**Records:**
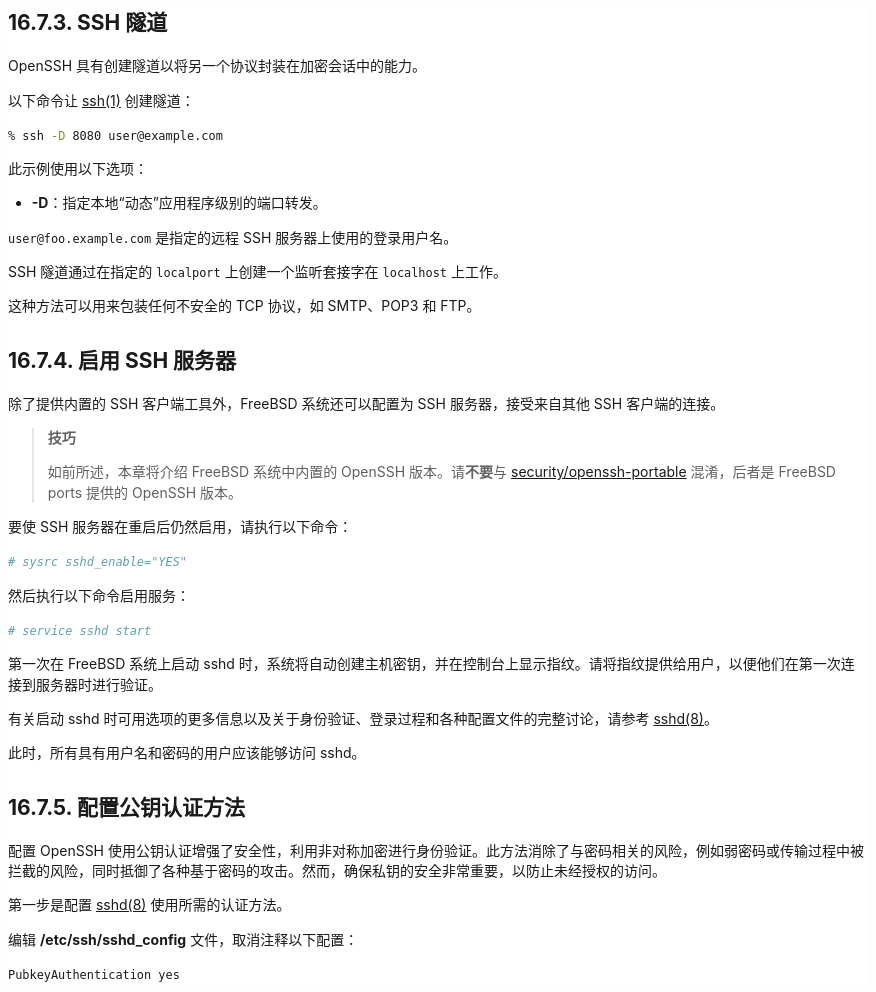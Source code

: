 ## 16.7.3. SSH 隧道

OpenSSH 具有创建隧道以将另一个协议封装在加密会话中的能力。

以下命令让 [ssh(1)](https://man.freebsd.org/cgi/man.cgi?query=ssh&sektion=1&format=html) 创建隧道：

```sh
% ssh -D 8080 user@example.com
```

此示例使用以下选项：

- **-D**：指定本地“动态”应用程序级别的端口转发。

`user@foo.example.com` 是指定的远程 SSH 服务器上使用的登录用户名。

SSH 隧道通过在指定的 `localport` 上创建一个监听套接字在 `localhost` 上工作。

这种方法可以用来包装任何不安全的 TCP 协议，如 SMTP、POP3 和 FTP。

## 16.7.4. 启用 SSH 服务器

除了提供内置的 SSH 客户端工具外，FreeBSD 系统还可以配置为 SSH 服务器，接受来自其他 SSH 客户端的连接。

>**技巧**
>
> 如前所述，本章将介绍 FreeBSD 系统中内置的 OpenSSH 版本。请**不要**与 [security/openssh-portable](https://cgit.freebsd.org/ports/tree/security/openssh-portable/) 混淆，后者是 FreeBSD ports 提供的 OpenSSH 版本。

要使 SSH 服务器在重启后仍然启用，请执行以下命令：

```sh
# sysrc sshd_enable="YES"
```

然后执行以下命令启用服务：

```sh
# service sshd start
```

第一次在 FreeBSD 系统上启动 sshd 时，系统将自动创建主机密钥，并在控制台上显示指纹。请将指纹提供给用户，以便他们在第一次连接到服务器时进行验证。

有关启动 sshd 时可用选项的更多信息以及关于身份验证、登录过程和各种配置文件的完整讨论，请参考 [sshd(8)](https://man.freebsd.org/cgi/man.cgi?query=sshd&sektion=8&format=html)。

此时，所有具有用户名和密码的用户应该能够访问 sshd。

## 16.7.5. 配置公钥认证方法

配置 OpenSSH 使用公钥认证增强了安全性，利用非对称加密进行身份验证。此方法消除了与密码相关的风险，例如弱密码或传输过程中被拦截的风险，同时抵御了各种基于密码的攻击。然而，确保私钥的安全非常重要，以防止未经授权的访问。

第一步是配置 [sshd(8)](https://man.freebsd.org/cgi/man.cgi?query=sshd&sektion=8&format=html) 使用所需的认证方法。

编辑 **/etc/ssh/sshd_config** 文件，取消注释以下配置：

```sh
PubkeyAuthentication yes
```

**What to do:**
Copy out each line of the records above that includes "user".

**Your response:**
% ssh -D 8080 user@example.com
`user@foo.example.com` 是指定的远程 SSH 服务器上使用的登录用户名。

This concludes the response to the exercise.